The Libor Manipulation Scandal Has Been Brewing for Years

The Barclays Libor manipulation scandal is the latest development out of a huge investigation in the global banking industry - one that would have started years earlier, if Money Morning's Shah Gilani was in charge of it.

You see, Libor rates are incredibly important. They're the benchmark, or "reference," rates for hundreds of trillions of dollars in loans.

They are so important that even a 0.10% error or "manipulation" in calculations could impact billions of dollars.

That's why Gilani has been warning Money Morning readers of the risks of Libor manipulation since 2008.

"Gilani was among the earliest proponents of the theory that the contributing banks may have rigged the calculation of LIBOR," wrote Securities industry lawyer and Wall Street regulation critic Bill Singer in 2011. "Gilani warned that such activities were likely antitrust violations and were exposing major international banks to legal liability."

How Libor Manipulation Began

As Gilani explained in October 2008, how banks manipulate Libor isn't an incredibly complex event.

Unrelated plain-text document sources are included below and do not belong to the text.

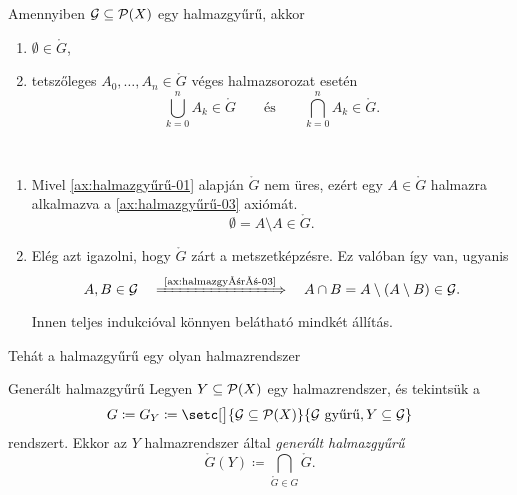 \documentclass[
]{elteikthesis}[2024/04/26]
\begin{document}
	\begin{stat*}
		Amennyiben \( \mathcal{G} \subseteq \mathcal{P}( X ) \) egy halmazgyűrű, akkor
		\begin{enumerate}
			\item
			\( \emptyset \in \ring{G} \),
			
			\item
			tetszőleges \( A_0, \dots, A_n \in \ring{G} \) véges halmazsorozat esetén
			\[
				\bigcup_{k=0}^{n} A_k \in \ring{G} \qquad \text{és} \qquad
				\bigcap_{k=0}^{n} A_k \in \ring{G}.
			\]
		\end{enumerate}
	\end{stat*}
	\begin{proof*}\,
		\begin{enumerate}
			\item Mivel \ref{ax:halmazgyűrű-01} alapján \( \ring{G} \) nem üres, 
			ezért egy \( A \in \ring{G} \) halmazra alkalmazva a \ref{ax:halmazgyűrű-03} axiómát.
			\[
				\emptyset = A \setminus A \in \ring{G}.
			\]
			
			\item Elég azt igazolni, hogy \( \ring{G} \) zárt a metszetképzésre.
			Ez valóban így van, ugyanis
			\[
				A, B \in \ring{G}
				\quad \xLongrightarrow{\ \text{\ref{ax:halmazgyűrű-03}} } \quad
				A \cap B = A \setminus (A \setminus B) \in \ring{G}.
			\]
			Innen teljes indukcióval könnyen belátható mindkét állítás.
		\end{enumerate}
	\end{proof*}
	
	Tehát a halmazgyűrű egy olyan halmazrendszer
	
	\begin{definition}{Generált halmazgyűrű}{}
		Legyen \( Y \subseteq \mathcal{P}( X ) \) egy halmazrendszer, és tekintsük a
		\[
			G \coloneq G_Y \coloneq 
			\setc[\big]{ \ring{G} \subseteq \powerset{X} }
			{ \ring{G} \text{ gyűrű}, Y \subseteq \ring{G} }
		\]
		rendszert. Ekkor az \( Y \) halmazrendszer által \emph{generált halmazgyűrű}
		\[
			\ring{G}(Y) \coloneq \bigcap_{\ring{G} \in G} \ring{G}.
		\]
	\end{definition}
\end{document}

That's because loan rate reporting is based on the honor system.

Or dishonor, in some cases.

The dollar Libor rate is calculated based on the submission of quotes from 16 major world banks. The banks submit data as to what they paid, or could pay, to borrow from other banks at each maturity level. The four highest and lowest numbers are thrown out and the average of the middle eight is used to calculate the lending rate.

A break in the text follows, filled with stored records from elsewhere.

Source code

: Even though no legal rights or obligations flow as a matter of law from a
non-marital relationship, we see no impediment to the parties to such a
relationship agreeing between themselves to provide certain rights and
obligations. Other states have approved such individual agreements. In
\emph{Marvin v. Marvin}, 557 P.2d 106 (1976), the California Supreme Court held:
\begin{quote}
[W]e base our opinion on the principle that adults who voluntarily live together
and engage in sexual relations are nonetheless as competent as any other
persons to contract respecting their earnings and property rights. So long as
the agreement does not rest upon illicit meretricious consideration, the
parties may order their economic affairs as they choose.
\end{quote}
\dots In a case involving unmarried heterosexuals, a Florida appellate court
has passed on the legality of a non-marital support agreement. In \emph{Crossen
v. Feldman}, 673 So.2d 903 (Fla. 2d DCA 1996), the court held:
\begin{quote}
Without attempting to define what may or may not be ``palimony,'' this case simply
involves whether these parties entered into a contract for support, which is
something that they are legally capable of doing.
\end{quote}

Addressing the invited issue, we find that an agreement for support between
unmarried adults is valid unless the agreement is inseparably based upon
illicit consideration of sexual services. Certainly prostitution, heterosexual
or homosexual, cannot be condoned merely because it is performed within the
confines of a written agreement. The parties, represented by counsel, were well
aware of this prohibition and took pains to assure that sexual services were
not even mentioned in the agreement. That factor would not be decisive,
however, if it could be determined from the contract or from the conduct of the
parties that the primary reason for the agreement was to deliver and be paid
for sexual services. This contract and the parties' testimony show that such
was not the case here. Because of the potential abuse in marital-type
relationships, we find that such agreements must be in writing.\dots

How high or low the lending rate is speaks to the health of the banking system.

"If banks are seeking to charge one another higher rates, that's telling us one of two things," said Gilani. "Either banks don't have excess cash to lend, or they are unwilling to lend freely to other banks, which they fear are facing potential troubles because of bad loans, defaulted mortgages, and other pending hits to their capital and threats to their solvency."

Therefore, no bank wants to admit it is charging or being charged a higher-than-average rate to borrow. That sends a bad signal about the bank's financial strength and stability.

So what can troubled banks do? Lie about their rates, of course, to make or save money for themselves by keeping Libor rates artificially low.

Gilani wasn't the only expert at Money Morning to uncover the "rate rigging" banks were involved in well before these institutions got in trouble.

Back in April 2008, Money Morning's Martin Hutchinson noted that banks were making false Libor quotes in order to avoid being thought of as unstable credit risks, because then other banks would demand a premium.

But as Hutchinson pointed out, some banks were riskier and carried higher credit risks, and therefore should have been paying a premium for their deposits.

U.S. Regulators: Too Little, Too Late?

Three years after Gilani and Hutchinson's warnings, the U.S. Department of Justice's Antitrust Division announced it was investigating whether as many as 16 major banks colluded from 2006 through 2008 as part of a scheme to manipulate Libor.

But by then, the Antitrust Division's meager resources were so heavily saddled with investigations and cases that it was unable to act swiftly.

Too bad no one looked into the concerns when Money Morning first did, before the credit crisis tore through the country, leaving behind a distressed financial landscape.

Had regulators heeded Gilani and Hutchinson's warnings, the 2008 financial crisis may have packed a lighter punch.

"By artificially keeping rates low, did the manipulation game create more cheap lending across all mortgages and loans during the run-up to disaster?," Gilani wrote last week. "Did these banks facilitate the lending by which they all prospered across the board (until the music stopped and there weren't enough chairs; actually there weren't any chairs) by manipulating rates? You bet they did."

This manipulation is part of daily business for some bankers, and Gilani warns that only giving the guilty a slap on the wrist will keep the problem around forever.

"It's criminal that regulators and governments haven't put the guilty in jail, but let them pay fines and go back to their dirty business as usual," said Gilani.

And Barclays isn't the only guilty party.

"They're not alone," said Money Morning Capital Waves Strategist Shah Gilani. "There will be a bunch of other big banks paying for this gross game of manipulation. And all of them are household names."